- [RECORDS SHOWN]:
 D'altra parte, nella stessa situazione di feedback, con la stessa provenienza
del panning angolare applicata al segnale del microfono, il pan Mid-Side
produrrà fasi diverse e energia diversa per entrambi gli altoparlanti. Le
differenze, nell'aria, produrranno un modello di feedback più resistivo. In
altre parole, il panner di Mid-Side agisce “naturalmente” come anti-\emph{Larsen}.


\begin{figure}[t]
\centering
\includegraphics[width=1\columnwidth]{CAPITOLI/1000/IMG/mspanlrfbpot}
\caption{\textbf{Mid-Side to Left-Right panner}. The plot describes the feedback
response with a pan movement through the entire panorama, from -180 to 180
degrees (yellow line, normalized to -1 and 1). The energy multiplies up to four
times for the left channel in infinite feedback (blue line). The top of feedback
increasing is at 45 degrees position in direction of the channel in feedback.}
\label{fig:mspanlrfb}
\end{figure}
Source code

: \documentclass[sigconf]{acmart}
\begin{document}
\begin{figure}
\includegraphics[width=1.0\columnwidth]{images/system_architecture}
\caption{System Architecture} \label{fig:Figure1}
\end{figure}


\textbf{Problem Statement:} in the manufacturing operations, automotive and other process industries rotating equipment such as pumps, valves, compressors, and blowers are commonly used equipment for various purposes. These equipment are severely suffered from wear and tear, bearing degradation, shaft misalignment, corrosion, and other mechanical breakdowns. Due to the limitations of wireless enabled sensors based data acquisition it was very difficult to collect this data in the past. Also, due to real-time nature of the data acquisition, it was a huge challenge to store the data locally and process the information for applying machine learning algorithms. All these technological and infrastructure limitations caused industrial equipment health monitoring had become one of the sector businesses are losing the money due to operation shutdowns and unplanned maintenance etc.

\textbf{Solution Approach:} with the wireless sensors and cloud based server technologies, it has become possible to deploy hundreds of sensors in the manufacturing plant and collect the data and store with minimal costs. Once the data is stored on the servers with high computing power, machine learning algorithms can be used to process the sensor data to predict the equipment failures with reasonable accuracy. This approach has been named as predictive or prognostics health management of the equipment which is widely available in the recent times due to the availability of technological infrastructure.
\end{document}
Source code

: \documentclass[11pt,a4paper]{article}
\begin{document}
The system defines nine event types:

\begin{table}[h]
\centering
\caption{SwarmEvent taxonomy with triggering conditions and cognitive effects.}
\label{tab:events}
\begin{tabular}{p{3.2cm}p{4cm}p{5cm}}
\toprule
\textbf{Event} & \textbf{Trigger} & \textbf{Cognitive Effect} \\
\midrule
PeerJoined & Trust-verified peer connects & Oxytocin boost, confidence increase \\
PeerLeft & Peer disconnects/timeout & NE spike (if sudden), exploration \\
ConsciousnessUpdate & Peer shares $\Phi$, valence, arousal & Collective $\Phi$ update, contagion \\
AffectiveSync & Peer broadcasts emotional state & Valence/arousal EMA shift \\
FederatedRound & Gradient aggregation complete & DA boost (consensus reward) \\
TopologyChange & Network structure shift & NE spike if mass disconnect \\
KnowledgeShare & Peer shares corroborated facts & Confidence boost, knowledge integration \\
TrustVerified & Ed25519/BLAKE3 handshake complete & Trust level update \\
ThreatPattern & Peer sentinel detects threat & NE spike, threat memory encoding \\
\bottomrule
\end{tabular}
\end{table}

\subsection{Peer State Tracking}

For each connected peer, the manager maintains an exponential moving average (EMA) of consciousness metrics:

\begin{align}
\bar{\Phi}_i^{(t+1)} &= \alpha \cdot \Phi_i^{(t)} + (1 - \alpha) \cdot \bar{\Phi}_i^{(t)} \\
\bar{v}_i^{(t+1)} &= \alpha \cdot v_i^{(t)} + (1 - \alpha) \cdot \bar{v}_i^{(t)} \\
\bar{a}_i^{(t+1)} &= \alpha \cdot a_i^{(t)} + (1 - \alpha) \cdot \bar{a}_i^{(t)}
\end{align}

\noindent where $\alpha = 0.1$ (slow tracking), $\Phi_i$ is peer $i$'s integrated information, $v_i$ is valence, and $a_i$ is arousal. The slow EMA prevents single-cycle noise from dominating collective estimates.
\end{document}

- [TASK DIRECTIONS]: Write the listing out again in full, exactly as it stands above.

- [RESPONSE TO THE EXERCISE]:
 D'altra parte, nella stessa situazione di feedback, con la stessa provenienza
del panning angolare applicata al segnale del microfono, il pan Mid-Side
produrrà fasi diverse e energia diversa per entrambi gli altoparlanti. Le
differenze, nell'aria, produrranno un modello di feedback più resistivo. In
altre parole, il panner di Mid-Side agisce “naturalmente” come anti-\emph{Larsen}.


\begin{figure}[t]
\centering
\includegraphics[width=1\columnwidth]{CAPITOLI/1000/IMG/mspanlrfbpot}
\caption{\textbf{Mid-Side to Left-Right panner}. The plot describes the feedback
response with a pan movement through the entire panorama, from -180 to 180
degrees (yellow line, normalized to -1 and 1). The energy multiplies up to four
times for the left channel in infinite feedback (blue line). The top of feedback
increasing is at 45 degrees position in direction of the channel in feedback.}
\label{fig:mspanlrfb}
\end{figure}
Source code

: \documentclass[sigconf]{acmart}
\begin{document}
\begin{figure}
\includegraphics[width=1.0\columnwidth]{images/system_architecture}
\caption{System Architecture} \label{fig:Figure1}
\end{figure}


\textbf{Problem Statement:} in the manufacturing operations, automotive and other process industries rotating equipment such as pumps, valves, compressors, and blowers are commonly used equipment for various purposes. These equipment are severely suffered from wear and tear, bearing degradation, shaft misalignment, corrosion, and other mechanical breakdowns. Due to the limitations of wireless enabled sensors based data acquisition it was very difficult to collect this data in the past. Also, due to real-time nature of the data acquisition, it was a huge challenge to store the data locally and process the information for applying machine learning algorithms. All these technological and infrastructure limitations caused industrial equipment health monitoring had become one of the sector businesses are losing the money due to operation shutdowns and unplanned maintenance etc.

\textbf{Solution Approach:} with the wireless sensors and cloud based server technologies, it has become possible to deploy hundreds of sensors in the manufacturing plant and collect the data and store with minimal costs. Once the data is stored on the servers with high computing power, machine learning algorithms can be used to process the sensor data to predict the equipment failures with reasonable accuracy. This approach has been named as predictive or prognostics health management of the equipment which is widely available in the recent times due to the availability of technological infrastructure.
\end{document}
Source code

: \documentclass[11pt,a4paper]{article}
\begin{document}
The system defines nine event types:

\begin{table}[h]
\centering
\caption{SwarmEvent taxonomy with triggering conditions and cognitive effects.}
\label{tab:events}
\begin{tabular}{p{3.2cm}p{4cm}p{5cm}}
\toprule
\textbf{Event} & \textbf{Trigger} & \textbf{Cognitive Effect} \\
\midrule
PeerJoined & Trust-verified peer connects & Oxytocin boost, confidence increase \\
PeerLeft & Peer disconnects/timeout & NE spike (if sudden), exploration \\
ConsciousnessUpdate & Peer shares $\Phi$, valence, arousal & Collective $\Phi$ update, contagion \\
AffectiveSync & Peer broadcasts emotional state & Valence/arousal EMA shift \\
FederatedRound & Gradient aggregation complete & DA boost (consensus reward) \\
TopologyChange & Network structure shift & NE spike if mass disconnect \\
KnowledgeShare & Peer shares corroborated facts & Confidence boost, knowledge integration \\
TrustVerified & Ed25519/BLAKE3 handshake complete & Trust level update \\
ThreatPattern & Peer sentinel detects threat & NE spike, threat memory encoding \\
\bottomrule
\end{tabular}
\end{table}

\subsection{Peer State Tracking}

For each connected peer, the manager maintains an exponential moving average (EMA) of consciousness metrics:

\begin{align}
\bar{\Phi}_i^{(t+1)} &= \alpha \cdot \Phi_i^{(t)} + (1 - \alpha) \cdot \bar{\Phi}_i^{(t)} \\
\bar{v}_i^{(t+1)} &= \alpha \cdot v_i^{(t)} + (1 - \alpha) \cdot \bar{v}_i^{(t)} \\
\bar{a}_i^{(t+1)} &= \alpha \cdot a_i^{(t)} + (1 - \alpha) \cdot \bar{a}_i^{(t)}
\end{align}

\noindent where $\alpha = 0.1$ (slow tracking), $\Phi_i$ is peer $i$'s integrated information, $v_i$ is valence, and $a_i$ is arousal. The slow EMA prevents single-cycle noise from dominating collective estimates.
\end{document}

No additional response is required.